# ISO Gingerbread Recipe



## miniman (Mar 3, 2008)

I am going to make a large batch of gingerbread with 10/11 year olds for a fundraiser. Any TNT recipes?


----------



## miniman (Mar 3, 2008)

Bump, bumpity bump


----------



## QSis (Mar 3, 2008)

YES, miniman!  Take a look - this is incredible! http://www.discusscooking.com/forums/f41/gramercy-tavern-gingerbread-41771.html

You could make it in 13 x 9 pans if you wanted to.

Lee


----------



## CanadianMeg (Mar 4, 2008)

The recipe I have is cookies. Are you looking for cake or cookies?


----------



## Mel! (Mar 4, 2008)

Yum!!!!
I love both gingerbread and ginger cookies. 
I have never tried making my own but now that there is a thead about it I think I will. 
So please post your receipe CanadianMeg. 

Mel


----------



## CanadianMeg (Mar 4, 2008)

This is the recipe my sister gave me and I used at Christmas. She usually halfs it, but this is the original recipe. it makes a big batch! (She didn't specify the yield, but with 7 c of flour, you know it's a ton.)
 
 
*Gingerbread Cookies*
 
_1 cup packed brown sugar (dark, not golden)_
_1/2 cup shortening_
_1 1/2 cups dark molasses_
_2/3 cup cold water_
_7 cups flour_
_2 tsp baking soda_
_2 tsp ginger_
_1 tsp allspice_
_1 tsp cinnamon_
_1 tsp cloves_
_1/2 tsp salt_
 
_** * Mix brown sugar, shortening, molasses and water in large bowl. Stir in remaining ingredients. Cover and refrigerate at least two hours, preferably over night. (Flavour is better if you leave overnight.)_
_*** Heat oven to 350. Grease cookie sheet._
_*** Roll dough 1/4 inch thick on floured surface. Cut with floured cutters.

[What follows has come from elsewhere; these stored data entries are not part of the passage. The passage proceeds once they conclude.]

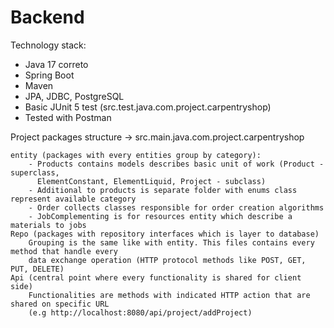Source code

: # Backend 
Technology stack:
- Java 17 correto
- Spring Boot
- Maven
- JPA, JDBC, PostgreSQL
- Basic JUnit 5 test (src.test.java.com.project.carpentryshop)
- Tested with Postman


Project packages structure -> src.main.java.com.project.carpentryshop
    
    entity (packages with every entities group by category): 
        - Products contains models describes basic unit of work (Product - superclass, 
          ElementConstant, ElementLiquid, Project - subclass)
        - Additional to products is separate folder with enums class represent available category
        - Order collects classes responsible for order creation algorithms
        - JobComplementing is for resources entity which describe a materials to jobs
    Repo (packages with repository interfaces which is layer to database)
        Grouping is the same like with entity. This files contains every method that handle every 
        data exchange operation (HTTP protocol methods like POST, GET, PUT, DELETE)
    Api (central point where every functionality is shared for client side)
        Functionalities are methods with indicated HTTP action that are shared on specific URL 
        (e.g http://localhost:8080/api/project/addProject)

Place about 2 inches apart on a cookie sheet._
_*** Bake 10 to 12 minutes or until no indentation remains when touched. (If you want softer cookies, 10 minutes and indentation remains.) Remove from cookie sheet. Cool completely on wire rack. Decorate with coloured frosting, coloured sugar and candies if desired._


----------



## miniman (Mar 4, 2008)

Thats just what I was looking for. We are going to make a load of gingerbread cookies - I've bought a whole lot of Easter shape cutters.


----------



## archiduc (Mar 4, 2008)

*Gingerbread recipe*



miniman said:


> I am going to make a large batch of gingerbread with 10/11 year olds for a fundraiser. Any TNT recipes?


 
Hi Miniman,
Here`s a recipe that I`ve used many times. Please note that the ingredients are UK, imperial ones.

Ingredients:
* 1 lb treacle
* 4 oz butter 
* 2oz brown sugar
* 2 eggs
* 2 oz chopped, preserved ginger - usually next to glacé cherries in the bakery aisle of supermarkets.
* 1 oz mixed peel
* 2 oz sultanas
* 1 lb flour
* 1 oz ground ginger
* 1 tsp bicarbonate of soda
* about 7 fl oz milk


Size of baking pan: 9 inch square or 8 inch round, base and sides lined with greased, greaseproof paper

Oven temperature: 180C/350F/Gas mark 4

Oven position: middle shelf

Method:
1. Place the treacle, butter and brown sugar in a pan. Place on a gentle heat and melt the sugar and butter. Do NOT allow the mixture to boil.
2. Break the eggs into a bowl and beat, add the chopped ginger, peel and sultanas and beat well with a fork to distribute the ingredients.
3. Sieve the plain flour, ground ginger and bicarbonate of soda into a large bowl.
4. Make a well in the centre of the flour mixture, add the egg mix and stir to blend.
5. Pour in the treacle, butter and sugar mixture, stir and add enough milk to make a fairly liquid batter.
6. Pour the batter into the prepared cake tin and bake for appox. 45 minutes or until a warm, dry knife, insertd into the centre of the cake comes out clean.
7. Remove from the oven, allow to cool for 15 minutes, remove from the tin and allow to cool.
8. Could be served warm with whipped cream or cooled or served cold. When you remove the paper depends upon when you serve the cake.

Hope this helps,
Archiduc


----------



## Andy M. (Mar 4, 2008)

This is a moist gingerbread with a rich ginger flavor.

*Gingerbread*​


2 1/2 C Flour
2 1/2 tsp Ground Ginger
1 tsp Ground Cinnamon
1/2 tsp Salt
3/4 C Chopped Crystallized Ginger (approx. 5 Oz.)
2 tsp Flour
1/2 C Unsalted Butter (rm. temp.)
1/2 C Golden Brown Sugar-Packed
1 C Light Molasses
1 C Boiling Water
2 tsp Baking Soda
1 Egg (beaten to blend)




Preheat the oven to 375º F. Lightly butter a 13x9x2 baking pan. 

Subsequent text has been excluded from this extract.